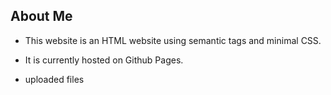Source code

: ## About Me 

* This website is an HTML website using semantic tags and minimal CSS. 
* It is currently hosted on Github Pages.


* uploaded files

—————

Line by line, return the listing above exactly, leaving out its pictures.

Source code

: ## About Me 

* This website is an HTML website using semantic tags and minimal CSS. 
* It is currently hosted on Github Pages.


* uploaded files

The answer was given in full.